Ever since the early days of radio in the 1930s, and with television in the 1940s, the law has struggled to keep up with changes in technology.

Nowhere has it been more of a problem in recent times than with the internet and advancements in how people produce, distribute and view child pornography.

Reps. Terri Carver, R-Colorado Springs, and Dylan Roberts, D-Avon, hope to move Colorado’s statutes into the 21st century, and last week won a unanimous vote from the House Judiciary Committee on a bill to modernize the criminal justice statutes on child pornography.

House Bill 1120 ups the sentences for those who traffic in child pornography, and are bringing into the law those who view or produce child pornography using the latest internet technology.

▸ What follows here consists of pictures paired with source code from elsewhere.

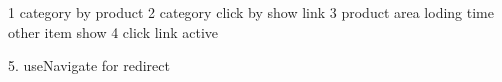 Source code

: 1 category by product 
2 category click by show link 
3 product area loding time other item show 
4 click link active

5. useNavigate for redirect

The bill aligns state law on this technology with fines and sentences meted out to human traffickers, Carver told Colorado Politics this week.

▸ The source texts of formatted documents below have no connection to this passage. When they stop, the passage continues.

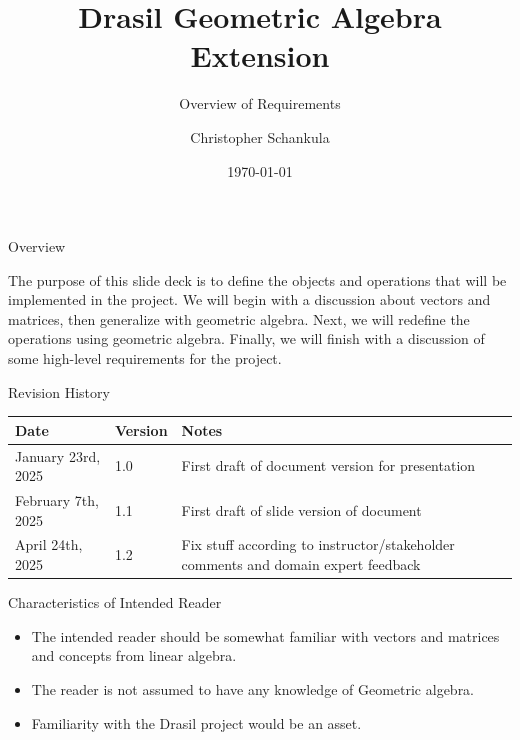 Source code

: \documentclass[aspectratio=169,xcolor=dvipsnames]{beamer}
\title{Drasil Geometric Algebra Extension}
\subtitle{Overview of Requirements}
\author{Christopher Schankula}
\institute
{
    Department of Computing \& Software \\
    McMaster University %
}
\date{\today} %
\begin{document}
\begin{frame}
    \titlepage
\end{frame}

\begin{frame}{Overview}
    \tableofcontents

    The purpose of this slide deck is to define the objects and operations that will
    be implemented in the project. We will begin with a discussion about vectors and
    matrices, then generalize with geometric algebra. Next, we will redefine the
    operations using geometric algebra. Finally, we will finish with a discussion of
    some high-level requirements for the project.
\end{frame}

\begin{frame}{Revision History}
      \begin{tabularx}{\textwidth}{p{4cm}p{2cm}X}
            \toprule {\bf Date} & {\bf Version} & {\bf Notes}\\
            \midrule
            January 23rd, 2025 & 1.0 & First draft of document version for presentation\\
            February 7th, 2025 & 1.1 & First draft of slide version of document\\
            April 24th, 2025 & 1.2 & Fix stuff according to instructor/stakeholder comments and domain expert feedback\\
            \bottomrule
      \end{tabularx}
\end{frame}

\begin{frame}{Characteristics of Intended Reader}
      \begin{itemize}
      \item The intended reader should be somewhat familiar with vectors and matrices
            and concepts from linear algebra.
      \item The reader is not assumed to have any knowledge of Geometric algebra.
      \item Familiarity with the Drasil project would be an asset.
      \end{itemize}
\end{frame}
\end{document}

It makes certain kinds of sexual exploitation of a child “an extraordinary risk” crime. That’s a crime that poses a substantial risk of harm to society and which carries a sentence enhancement. To date, 10 felony crimes have been defined as extraordinary risk, such as aggravated robbery, child abuse and stalking, along with several crimes tied to sex abuse, such as human trafficking for involuntary or sexual servitude, and invasion of privacy tied to sexual gratification (i.e., taking nude photos of someone without their knowledge).

Under the bill, the enhancement applies to acts that involve a child under 12 years old, a child who is subjected to physical force or violence; or one who is raped, including in sadomasochism.

The enhanced penalty for crimes tied to HB 1120 is an addition of between six months and four years, depending on the class of felony.

Carver said the issue came to her from a detective in the El Paso County Sheriff’s Office.

Cyber tips on child pornography coming to law enforcement in Colorado, she said, are growing yearly. In 2017, about 2,000 reports of child pornography internet sites were received; by 2019 it was more than 3,700. And more of those sites involve younger victims.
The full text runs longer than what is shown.